Дженни рисует русалок и мертвых птиц. На кухне пахнет маминым яблочным пирогом. Маки в аккуратной вазочке еще не раскрыли своих головок. Проглядывающиеся красные лепестки похожи на кровавую рану. Дженни чувствует родство с ними.
Она красит волосы в голубой акварелью. Зажигалка тихонько чиркает, освещая на мгновение ее бледное, веснушчатое лицо. Огонь опаляет волосы, облизывая кожу. Волосы Дженни все время пахнут гарью, как бы она ни пыталась их состричь.
Дженни рисует маки и мертвых птиц и прыгает с небоскребов.
Она столько всего прочитала о реинкарнации, что может уже вести лекции. Но пока ее единственными слушателями являются бездомные коты, которых она кормит.
Дженни хочет быть кошкой, но в какой-то из теорий это становится невозможным.
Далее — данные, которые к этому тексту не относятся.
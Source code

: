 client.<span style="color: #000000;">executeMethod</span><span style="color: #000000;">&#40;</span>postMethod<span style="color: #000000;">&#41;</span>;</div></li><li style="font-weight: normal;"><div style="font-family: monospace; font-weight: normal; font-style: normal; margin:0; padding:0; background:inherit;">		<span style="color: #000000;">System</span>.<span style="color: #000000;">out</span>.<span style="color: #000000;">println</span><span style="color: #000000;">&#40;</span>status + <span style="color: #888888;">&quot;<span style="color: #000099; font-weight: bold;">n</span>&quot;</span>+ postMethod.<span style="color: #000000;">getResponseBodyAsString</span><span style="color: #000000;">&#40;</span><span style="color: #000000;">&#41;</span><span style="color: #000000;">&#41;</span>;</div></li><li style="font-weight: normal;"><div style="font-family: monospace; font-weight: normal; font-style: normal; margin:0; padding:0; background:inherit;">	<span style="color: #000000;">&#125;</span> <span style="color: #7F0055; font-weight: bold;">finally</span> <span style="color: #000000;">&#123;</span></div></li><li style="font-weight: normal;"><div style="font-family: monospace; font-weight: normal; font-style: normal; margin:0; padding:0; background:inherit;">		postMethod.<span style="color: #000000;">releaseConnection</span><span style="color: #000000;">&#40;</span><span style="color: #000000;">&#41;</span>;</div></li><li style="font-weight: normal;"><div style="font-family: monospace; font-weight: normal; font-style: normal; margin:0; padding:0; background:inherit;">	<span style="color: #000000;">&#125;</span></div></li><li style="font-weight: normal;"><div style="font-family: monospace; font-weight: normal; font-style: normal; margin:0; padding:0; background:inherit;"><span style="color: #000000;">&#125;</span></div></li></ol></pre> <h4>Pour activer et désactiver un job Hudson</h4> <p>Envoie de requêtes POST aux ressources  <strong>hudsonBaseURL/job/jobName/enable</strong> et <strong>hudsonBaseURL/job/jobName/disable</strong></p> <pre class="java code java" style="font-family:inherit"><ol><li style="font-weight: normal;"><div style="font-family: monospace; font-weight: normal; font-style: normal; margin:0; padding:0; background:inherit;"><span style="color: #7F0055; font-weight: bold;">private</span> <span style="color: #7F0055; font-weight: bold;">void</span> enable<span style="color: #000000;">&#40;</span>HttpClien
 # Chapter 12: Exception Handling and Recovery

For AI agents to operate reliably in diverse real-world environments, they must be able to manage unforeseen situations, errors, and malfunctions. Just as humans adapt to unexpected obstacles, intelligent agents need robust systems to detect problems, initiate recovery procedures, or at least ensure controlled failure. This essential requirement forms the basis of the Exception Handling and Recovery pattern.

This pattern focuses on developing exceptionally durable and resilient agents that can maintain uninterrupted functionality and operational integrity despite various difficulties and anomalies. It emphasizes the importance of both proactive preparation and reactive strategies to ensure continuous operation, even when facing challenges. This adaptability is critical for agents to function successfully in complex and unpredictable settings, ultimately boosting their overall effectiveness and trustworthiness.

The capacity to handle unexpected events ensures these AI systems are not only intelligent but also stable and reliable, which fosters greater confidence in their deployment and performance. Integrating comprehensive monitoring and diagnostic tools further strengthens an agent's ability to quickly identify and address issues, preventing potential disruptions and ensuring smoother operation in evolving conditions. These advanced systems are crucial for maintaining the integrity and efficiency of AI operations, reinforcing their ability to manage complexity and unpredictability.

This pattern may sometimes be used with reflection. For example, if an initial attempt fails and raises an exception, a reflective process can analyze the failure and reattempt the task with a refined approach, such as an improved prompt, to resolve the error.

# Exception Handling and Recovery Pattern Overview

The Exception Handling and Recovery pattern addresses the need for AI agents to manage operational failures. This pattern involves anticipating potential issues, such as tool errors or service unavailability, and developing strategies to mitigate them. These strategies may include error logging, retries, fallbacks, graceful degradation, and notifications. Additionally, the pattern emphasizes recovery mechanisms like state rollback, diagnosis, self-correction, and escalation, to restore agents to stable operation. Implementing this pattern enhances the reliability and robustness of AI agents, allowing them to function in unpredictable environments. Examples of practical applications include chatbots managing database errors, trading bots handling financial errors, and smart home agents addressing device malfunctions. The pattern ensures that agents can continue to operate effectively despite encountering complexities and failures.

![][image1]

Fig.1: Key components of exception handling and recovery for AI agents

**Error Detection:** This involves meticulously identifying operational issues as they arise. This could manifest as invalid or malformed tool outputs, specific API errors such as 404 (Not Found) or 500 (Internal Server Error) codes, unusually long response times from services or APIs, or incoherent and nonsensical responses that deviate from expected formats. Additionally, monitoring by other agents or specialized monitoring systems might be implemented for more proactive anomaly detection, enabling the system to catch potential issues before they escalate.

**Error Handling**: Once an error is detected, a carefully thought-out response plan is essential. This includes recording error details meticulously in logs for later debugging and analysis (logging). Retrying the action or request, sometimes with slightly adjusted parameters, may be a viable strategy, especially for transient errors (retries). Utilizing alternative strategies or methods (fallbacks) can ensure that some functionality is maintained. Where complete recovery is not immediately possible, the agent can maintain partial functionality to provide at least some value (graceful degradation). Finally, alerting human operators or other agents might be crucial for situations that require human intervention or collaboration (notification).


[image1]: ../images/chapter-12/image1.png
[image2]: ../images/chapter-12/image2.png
На кухне пахнет маминым вишневым пирогом. И Дженни ненавидит вишню. Маки раскрыли свои головки и заплакали алыми лепестками. И Дженни ненавидит маки. Мама зовет ее пить чай. И Дженни ненавидит себя.
Сотни книг о реинкарнации так и не дали понять, что же здесь, черт возьми, происходит. Дженни презирает маки за мимолетность их жизни, которую ей не удается достигнуть.
Дженни рисует кошек и мертвых птиц, привыкает называть себя тварью и снова и снова прыгает с крыш. Снова и снова. Снова и снова. Ее жизнь не может замкнуться.
Она смотрит на него в автобусе. За эти пятьдесят девять секунд все теории реинкарнации теряют свой смысл. Как и сама Дженни.
Она рисует его профиль и необъятные маковые поля. Ее волосы все еще пахнут гарью, а бесчисленные мертвые птицы зовут за собой вниз с многоэтажек. Но это уже не важно. Больше — не важно.
Дженни знает его уже, кажется, добрую сотню лет.
Когда она видит горящую многоэтажку, способ заткнуть свою жизнь приходит в голову как-то сам собой. Нужно лишь обнулить этот цикл.
Мертвые птицы застревают в клетке ее ребер.
Дженни смотрит на огонь и раз за разом повторяет себе, что ангелом быть непросто. Но она уже знает, как.
Дженни с нежностью смотрит на маки. Сегодня они особенно похожи на ее боль. Когда огонь касается порезанных пальцев, Дженни прекращает ощущать запах гари на волосах и крики мертвых птиц.
Ангелом быть непросто даже с третьего раза, но у Дженни все-таки получается.